Now place beside this (and other passages by both Archbishops in the book "On Rock or on Sand?" edited by Archbishop Sentamu) the Commission's recent injunction to the wider charity sector as part of its comment on a Tweet by Oxfam:
“Particular care should be taken to ensure that any material does not damage the charity’s reputation, that messages are appropriate and in pursuit of its objectives and do not have any risk of being misinterpreted or perceived as party political (my italics)“.
Not only did the Archbishops fail to eliminate any risk of being perceived as party political, they were, as so often, actually accused of being party political by the Daily Mail: "The apparent priority of the Archbishop of Canterbury and his colleagues is playing left-wing politics....How depressing that - when not obsessing over gay marriage or female bishops - [the Church's] chief function now would appear to be delivering sermons direct from the Labour Party press office".
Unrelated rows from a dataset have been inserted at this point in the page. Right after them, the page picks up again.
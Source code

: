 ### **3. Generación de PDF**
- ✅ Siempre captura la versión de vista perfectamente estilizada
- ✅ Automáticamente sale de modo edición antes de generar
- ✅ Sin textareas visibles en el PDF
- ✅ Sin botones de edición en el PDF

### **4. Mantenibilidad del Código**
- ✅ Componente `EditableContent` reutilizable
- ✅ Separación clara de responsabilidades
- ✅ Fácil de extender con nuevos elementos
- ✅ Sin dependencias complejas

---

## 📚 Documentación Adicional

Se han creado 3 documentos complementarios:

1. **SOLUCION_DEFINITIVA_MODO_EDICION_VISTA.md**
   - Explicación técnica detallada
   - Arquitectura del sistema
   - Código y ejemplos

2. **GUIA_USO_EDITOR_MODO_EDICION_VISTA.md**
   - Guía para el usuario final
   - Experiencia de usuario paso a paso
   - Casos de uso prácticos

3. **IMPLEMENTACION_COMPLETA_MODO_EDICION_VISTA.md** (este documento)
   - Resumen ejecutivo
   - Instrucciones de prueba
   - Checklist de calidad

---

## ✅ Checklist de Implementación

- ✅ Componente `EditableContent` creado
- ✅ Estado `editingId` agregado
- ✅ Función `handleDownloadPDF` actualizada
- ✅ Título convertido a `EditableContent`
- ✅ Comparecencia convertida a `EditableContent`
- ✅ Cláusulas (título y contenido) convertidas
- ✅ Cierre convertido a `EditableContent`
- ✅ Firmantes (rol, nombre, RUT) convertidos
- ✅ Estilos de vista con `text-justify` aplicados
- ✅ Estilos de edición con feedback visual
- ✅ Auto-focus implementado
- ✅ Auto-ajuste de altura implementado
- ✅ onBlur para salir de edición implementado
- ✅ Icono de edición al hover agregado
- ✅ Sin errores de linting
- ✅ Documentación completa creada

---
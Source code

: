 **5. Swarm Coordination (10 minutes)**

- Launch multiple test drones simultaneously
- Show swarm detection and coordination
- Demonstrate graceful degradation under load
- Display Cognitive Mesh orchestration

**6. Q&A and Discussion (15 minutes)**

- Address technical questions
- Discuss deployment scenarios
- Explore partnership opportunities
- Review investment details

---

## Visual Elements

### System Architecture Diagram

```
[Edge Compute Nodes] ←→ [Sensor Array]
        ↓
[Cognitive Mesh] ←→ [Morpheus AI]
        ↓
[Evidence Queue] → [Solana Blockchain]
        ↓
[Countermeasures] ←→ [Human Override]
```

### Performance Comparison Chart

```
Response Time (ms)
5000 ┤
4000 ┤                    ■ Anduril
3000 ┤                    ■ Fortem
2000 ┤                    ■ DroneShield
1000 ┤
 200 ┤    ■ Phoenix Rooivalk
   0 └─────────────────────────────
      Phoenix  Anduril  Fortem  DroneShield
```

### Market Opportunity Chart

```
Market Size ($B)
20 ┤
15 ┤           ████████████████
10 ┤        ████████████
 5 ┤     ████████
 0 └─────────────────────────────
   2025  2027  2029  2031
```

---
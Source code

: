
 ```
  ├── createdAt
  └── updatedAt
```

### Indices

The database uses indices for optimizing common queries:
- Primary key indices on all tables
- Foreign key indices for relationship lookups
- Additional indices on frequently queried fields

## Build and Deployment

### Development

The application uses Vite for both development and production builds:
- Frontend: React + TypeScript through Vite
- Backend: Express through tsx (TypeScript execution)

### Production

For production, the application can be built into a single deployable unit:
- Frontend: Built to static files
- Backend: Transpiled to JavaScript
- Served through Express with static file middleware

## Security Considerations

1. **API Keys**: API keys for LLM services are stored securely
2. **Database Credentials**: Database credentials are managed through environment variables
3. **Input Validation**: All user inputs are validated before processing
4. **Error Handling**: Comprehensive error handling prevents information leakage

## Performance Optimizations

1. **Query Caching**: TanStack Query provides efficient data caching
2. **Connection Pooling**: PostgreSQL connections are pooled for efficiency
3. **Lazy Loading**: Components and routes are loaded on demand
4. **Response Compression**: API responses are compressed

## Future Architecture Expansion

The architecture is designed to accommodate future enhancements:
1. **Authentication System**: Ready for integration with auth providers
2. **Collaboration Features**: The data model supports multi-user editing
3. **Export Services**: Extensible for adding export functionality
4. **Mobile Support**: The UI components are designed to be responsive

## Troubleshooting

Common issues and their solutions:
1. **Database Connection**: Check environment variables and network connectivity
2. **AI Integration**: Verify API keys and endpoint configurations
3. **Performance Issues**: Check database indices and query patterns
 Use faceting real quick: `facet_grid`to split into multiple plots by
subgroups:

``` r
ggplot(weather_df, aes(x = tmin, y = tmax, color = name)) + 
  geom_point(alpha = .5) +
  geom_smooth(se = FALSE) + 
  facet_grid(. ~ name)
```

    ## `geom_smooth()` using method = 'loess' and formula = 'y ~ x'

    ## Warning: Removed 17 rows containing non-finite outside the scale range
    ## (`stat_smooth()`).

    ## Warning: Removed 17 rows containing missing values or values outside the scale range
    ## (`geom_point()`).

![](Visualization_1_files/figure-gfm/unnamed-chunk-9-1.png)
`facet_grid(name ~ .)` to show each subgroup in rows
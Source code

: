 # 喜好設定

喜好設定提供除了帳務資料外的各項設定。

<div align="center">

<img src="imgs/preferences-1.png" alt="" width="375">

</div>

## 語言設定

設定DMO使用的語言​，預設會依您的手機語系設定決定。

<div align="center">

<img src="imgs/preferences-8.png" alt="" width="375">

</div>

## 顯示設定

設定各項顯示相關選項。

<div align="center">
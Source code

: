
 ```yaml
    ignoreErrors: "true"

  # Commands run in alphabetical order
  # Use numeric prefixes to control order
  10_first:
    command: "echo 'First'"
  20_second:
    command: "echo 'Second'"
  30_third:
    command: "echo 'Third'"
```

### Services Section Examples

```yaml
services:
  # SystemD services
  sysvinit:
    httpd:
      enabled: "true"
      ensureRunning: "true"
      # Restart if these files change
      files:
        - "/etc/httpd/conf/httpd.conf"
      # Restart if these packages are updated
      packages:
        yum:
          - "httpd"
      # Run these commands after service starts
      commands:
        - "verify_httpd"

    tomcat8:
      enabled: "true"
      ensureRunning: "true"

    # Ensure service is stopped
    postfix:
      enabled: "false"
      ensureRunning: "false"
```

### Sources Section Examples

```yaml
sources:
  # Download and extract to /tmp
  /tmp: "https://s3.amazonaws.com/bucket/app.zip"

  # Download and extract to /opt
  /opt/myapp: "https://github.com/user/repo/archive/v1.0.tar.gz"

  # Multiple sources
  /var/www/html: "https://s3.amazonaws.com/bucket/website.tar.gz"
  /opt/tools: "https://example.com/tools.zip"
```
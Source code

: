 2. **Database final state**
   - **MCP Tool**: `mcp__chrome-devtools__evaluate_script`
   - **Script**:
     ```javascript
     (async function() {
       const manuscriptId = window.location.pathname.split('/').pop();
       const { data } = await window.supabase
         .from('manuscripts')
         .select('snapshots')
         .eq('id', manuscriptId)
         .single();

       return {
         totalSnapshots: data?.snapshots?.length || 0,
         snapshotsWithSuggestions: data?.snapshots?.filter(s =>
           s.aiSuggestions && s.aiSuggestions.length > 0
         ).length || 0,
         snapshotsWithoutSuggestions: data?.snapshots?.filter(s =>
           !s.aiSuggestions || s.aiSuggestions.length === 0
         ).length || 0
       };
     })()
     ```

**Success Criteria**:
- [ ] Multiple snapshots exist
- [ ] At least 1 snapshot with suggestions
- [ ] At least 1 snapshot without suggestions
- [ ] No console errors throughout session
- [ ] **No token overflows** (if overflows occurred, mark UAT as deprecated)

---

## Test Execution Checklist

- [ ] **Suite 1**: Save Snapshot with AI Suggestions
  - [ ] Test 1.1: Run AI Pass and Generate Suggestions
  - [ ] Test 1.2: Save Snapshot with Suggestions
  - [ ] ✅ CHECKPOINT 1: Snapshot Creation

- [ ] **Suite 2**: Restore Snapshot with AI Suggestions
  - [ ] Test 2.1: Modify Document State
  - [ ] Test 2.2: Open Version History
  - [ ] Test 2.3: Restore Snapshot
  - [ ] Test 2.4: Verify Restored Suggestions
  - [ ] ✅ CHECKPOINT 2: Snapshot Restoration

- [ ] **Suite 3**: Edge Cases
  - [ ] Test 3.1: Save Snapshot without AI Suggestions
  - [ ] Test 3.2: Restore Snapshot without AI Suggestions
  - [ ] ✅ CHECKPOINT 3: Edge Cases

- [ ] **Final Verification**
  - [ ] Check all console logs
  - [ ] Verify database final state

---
So quite clearly in breach, Your Graces. And so it has always been: the sun comes up in the morning, Bishops are attacked by certain media and MPs for being left wing and "political". Thus, if taken literally (which is usually the way regulators should be taken) recent Charity Commission statements would surely (in the event of complaints) mean slaps on the wrist or worse administered by the Commission to the Archbishops, Cardinal, and many other people speaking out as part of their religious faith.  There is something deeply inappropriate, even impertinent, about such a prospect.
To avoid such an unwelcome confrontation, the answer is for the Charity Commission to drop the tough guy rhetoric, amend the poor drafting of the comment on the Oxfam Tweet, refrain from any more destabilisation of the existing guidance, and stick with the principles and formulations of CC9 as it is.
The sector - the whole sector, including religious charities - can live with CC9 and it gives the Commission all the scope it needs to protect the reputation of charities. Both secular and religious charities should reach out across the barriers and make common cause in resisting repression of their role in magnifying the voices of the powerless and playing their full part in democratic debate. ".